Second, two high-gain millimeter-wave antennas based on spoof SPP waveguide are presented. The dispersion of spoof SPP modes supported by metallic grooves is found to be insensitive to the lateral width. Therefore, we propose two millimeter-wave antennas with wide-groove SPP, namely, an SPP tapered rod antenna and an SPP leaky-wave antenna. The widened grooves enlarge the aperture sizes of the antennas, which in turn enhance the antenna gains. Based on the similar principle of conventional dielectric rod antennas, the proposed SPP rod antenna achieves a gain of 16.06 to 19.3 dBi in 50-75 GHz band. By employing periodic modulation, the SPP leaky-wave antenna operates from 50 to 70 GHz for |S11| below -10 dB. This leaky-wave antenna with 24 modulated periods achieves a gain of 20.1 to 23.9 dBi in the operating band with beam scanning range from -39° to -3°.

Third, we present terahertz circularly- and linearly-polarized leaky-wave antennas with spoof SPP by spin-orbit interaction. Besides the strong field confinement, spoof SPP waveguides inherently have longitudinal and transverse electric fields with phase quadrature, which means that electric fields along spoof SPP waveguides have spin properties. Based on the spin-orbit interaction, two terahertz circularly-polarized leaky-wave antennas are achieved with periodic cylinders: (a) by loading cylinders on top of the spoof SPP waveguide, symmetrical right-hand circularly polarized (RHCP) and left-hand circularly polarized (LHCP) radiations in the transverse plane can be excited; and (b) when the cylinders are loaded along the side of the spoof SPP waveguide, RHCP radiation can be generated in the longitudinal plane; when the cylinders are replaced by cuboids, the RHCP radiation will become right-hand elliptical. Based on field superposition theory, elliptically-polarized waves with opposite handedness can be generated by symmetrically loading periodic cuboids on both sides of the SPP waveguide, leading to linearly-polarized (LP) radiation. A terahertz LP leaky-wave antenna was designed and fabricated by 3D printing with surface metallization. It achieves a gain of 14.5 to 17.5 dBi and a beam-scanning range of -18° to +12° in the operating frequency band of 145-220 GHz with |S11| < -10 dB.

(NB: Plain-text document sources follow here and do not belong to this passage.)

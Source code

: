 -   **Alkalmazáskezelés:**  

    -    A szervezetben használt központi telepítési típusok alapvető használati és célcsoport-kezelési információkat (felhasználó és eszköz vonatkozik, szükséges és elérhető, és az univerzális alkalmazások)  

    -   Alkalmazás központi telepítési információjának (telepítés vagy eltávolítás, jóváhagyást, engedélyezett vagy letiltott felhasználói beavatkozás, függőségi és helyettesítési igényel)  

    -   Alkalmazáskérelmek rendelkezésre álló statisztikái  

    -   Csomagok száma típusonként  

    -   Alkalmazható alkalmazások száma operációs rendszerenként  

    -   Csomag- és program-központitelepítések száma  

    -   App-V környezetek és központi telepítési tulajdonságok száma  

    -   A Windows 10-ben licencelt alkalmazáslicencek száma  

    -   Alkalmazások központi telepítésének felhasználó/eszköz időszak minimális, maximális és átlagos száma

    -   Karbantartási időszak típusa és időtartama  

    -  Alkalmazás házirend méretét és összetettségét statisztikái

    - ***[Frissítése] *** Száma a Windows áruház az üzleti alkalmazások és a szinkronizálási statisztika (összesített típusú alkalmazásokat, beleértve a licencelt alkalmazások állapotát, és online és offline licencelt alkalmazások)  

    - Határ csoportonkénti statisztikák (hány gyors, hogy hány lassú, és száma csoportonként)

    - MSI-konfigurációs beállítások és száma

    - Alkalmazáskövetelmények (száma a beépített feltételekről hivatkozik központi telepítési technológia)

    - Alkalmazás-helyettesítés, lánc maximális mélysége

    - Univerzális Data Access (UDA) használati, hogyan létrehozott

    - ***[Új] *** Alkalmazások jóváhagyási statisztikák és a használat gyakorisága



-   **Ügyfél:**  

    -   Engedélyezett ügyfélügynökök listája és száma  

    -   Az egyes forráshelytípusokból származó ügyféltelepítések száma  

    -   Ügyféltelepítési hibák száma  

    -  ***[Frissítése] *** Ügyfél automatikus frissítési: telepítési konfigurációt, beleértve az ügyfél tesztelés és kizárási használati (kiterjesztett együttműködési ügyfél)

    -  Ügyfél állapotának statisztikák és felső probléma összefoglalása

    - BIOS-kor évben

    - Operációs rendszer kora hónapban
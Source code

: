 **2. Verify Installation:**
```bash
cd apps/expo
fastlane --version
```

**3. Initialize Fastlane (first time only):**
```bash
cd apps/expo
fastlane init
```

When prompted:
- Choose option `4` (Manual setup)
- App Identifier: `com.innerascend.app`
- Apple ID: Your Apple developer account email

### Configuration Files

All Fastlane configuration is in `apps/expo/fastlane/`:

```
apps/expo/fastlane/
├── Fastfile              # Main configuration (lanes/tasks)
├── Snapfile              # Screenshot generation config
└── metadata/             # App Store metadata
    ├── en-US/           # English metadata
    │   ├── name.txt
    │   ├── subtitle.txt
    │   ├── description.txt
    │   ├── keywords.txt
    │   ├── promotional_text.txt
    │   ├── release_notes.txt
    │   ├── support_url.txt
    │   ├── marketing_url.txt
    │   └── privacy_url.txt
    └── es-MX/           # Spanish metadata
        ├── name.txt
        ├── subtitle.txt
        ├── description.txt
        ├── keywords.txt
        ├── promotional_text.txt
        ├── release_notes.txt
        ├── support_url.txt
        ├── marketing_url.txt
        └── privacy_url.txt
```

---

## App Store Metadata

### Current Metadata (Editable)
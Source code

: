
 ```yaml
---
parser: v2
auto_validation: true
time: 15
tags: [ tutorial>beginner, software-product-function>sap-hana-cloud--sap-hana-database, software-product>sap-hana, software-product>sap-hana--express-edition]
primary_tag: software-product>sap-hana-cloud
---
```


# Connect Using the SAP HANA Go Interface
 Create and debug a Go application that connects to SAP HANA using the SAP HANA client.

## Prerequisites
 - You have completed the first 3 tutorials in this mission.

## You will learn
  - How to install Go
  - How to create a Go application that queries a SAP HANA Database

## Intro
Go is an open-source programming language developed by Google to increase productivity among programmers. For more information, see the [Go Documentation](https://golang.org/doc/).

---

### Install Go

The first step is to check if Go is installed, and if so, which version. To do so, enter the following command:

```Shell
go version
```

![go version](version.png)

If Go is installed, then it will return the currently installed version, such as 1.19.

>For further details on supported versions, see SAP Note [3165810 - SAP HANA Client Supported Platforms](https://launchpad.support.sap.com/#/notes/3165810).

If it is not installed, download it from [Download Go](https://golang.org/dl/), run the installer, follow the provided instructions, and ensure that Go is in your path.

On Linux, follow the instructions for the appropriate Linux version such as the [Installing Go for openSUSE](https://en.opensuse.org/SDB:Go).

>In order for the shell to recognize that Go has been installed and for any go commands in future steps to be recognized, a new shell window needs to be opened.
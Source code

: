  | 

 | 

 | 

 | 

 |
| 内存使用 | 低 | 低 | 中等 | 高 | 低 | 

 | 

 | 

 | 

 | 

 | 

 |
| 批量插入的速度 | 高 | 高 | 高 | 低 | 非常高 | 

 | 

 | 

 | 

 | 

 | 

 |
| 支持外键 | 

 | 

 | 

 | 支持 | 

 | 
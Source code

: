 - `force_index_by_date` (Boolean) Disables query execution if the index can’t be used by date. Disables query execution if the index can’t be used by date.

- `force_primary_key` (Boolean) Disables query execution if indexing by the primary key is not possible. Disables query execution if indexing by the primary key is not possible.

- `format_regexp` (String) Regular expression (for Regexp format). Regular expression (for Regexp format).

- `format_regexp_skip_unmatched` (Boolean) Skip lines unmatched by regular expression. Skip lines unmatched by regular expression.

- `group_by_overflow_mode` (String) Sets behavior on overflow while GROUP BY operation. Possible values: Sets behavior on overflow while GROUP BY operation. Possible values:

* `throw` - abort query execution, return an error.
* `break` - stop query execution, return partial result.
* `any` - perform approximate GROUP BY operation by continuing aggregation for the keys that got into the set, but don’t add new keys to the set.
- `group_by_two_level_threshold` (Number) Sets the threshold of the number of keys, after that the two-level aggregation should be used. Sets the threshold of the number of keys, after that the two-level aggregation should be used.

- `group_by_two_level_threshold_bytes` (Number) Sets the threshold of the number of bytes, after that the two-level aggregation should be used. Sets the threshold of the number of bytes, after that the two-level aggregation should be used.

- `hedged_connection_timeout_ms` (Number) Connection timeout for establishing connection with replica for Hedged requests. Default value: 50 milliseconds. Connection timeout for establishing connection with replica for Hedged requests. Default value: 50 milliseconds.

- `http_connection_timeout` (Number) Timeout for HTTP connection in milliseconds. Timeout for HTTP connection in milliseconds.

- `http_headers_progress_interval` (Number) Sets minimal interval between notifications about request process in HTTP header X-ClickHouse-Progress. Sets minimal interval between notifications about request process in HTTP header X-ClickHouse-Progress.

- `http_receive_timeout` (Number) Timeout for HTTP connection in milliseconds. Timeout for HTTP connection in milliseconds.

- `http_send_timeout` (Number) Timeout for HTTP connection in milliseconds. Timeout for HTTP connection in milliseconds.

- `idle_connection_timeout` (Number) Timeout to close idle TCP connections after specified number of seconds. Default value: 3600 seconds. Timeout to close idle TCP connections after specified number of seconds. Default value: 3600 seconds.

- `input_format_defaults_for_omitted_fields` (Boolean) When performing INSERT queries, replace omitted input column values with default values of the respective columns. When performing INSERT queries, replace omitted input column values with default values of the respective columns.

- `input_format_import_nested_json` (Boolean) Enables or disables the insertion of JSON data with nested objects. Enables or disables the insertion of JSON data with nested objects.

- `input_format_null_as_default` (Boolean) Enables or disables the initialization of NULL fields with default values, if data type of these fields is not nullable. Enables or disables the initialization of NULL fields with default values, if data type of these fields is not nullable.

Fourth, a novel compact spoof SPP waveguide integrated with blind vias is proposed. When integrated with blind vias, the conventional U-shaped SPP structure can achieve a smaller size and reduce the cutoff frequency due to the additional shunt equivalent capacitance and inductance. Meanwhile, depending on the groove orientation, this SPP structure leads to asymmetrical EM field confinements in the transverse plane, where the EM field is strongly confined around the groove orientation but much weaker on the opposite side. Due to this strong field confinement, the measured crosstalk between two SPP waveguides with 1 mm edge separation is -25 dB in 3-13 GHz band, a reduction of 18 dB on the average when compared with microstrip line implementation. On the other hand, owing to the weaker field confinement, energy from the SPP waveguide can be easily coupled into other parasitic structures for filter designs. By loading quarter-wavelength resonators with four SPP cells along the main SPP waveguide, the notch numbers and their frequencies can be controlled by SPP dispersion.

Fifth, two wideband and compact SPP loads with nickel (Ni) operating at terahertz frequencies are presented. Since the SPP structure has the strongest subwavelength field confinement and huge metallic loss near the cutoff frequency, the tapered Ni-SPP structures can efficiently absorb the propagating EM wave in a wide frequency band as matching loads. One U-shape Ni-SPP load can achieve VSWR < 1.2 in 150-1000 GHz range with 0.5 λ0 length at 250 GHz, which was demonstrated in a two-way microstrip-type divider. U-shaped SPP structures integrated with folded stubs can achieve a compact geometry by loading an equivalent capacitor, and the new Ni-SPP load is suitable for the terahertz circuits on thick substrates. The VSWR is smaller than 1.2 in 195-500 GHz band with 0.9 λ0 × 0.12 λ0 in size at 300 GHz. The performances of one Goubau-line divider indicate the feasibility of this Ni-SPP load on thick substrate (0.2 λg at 300 GHz, λg is the dielectric wavelength).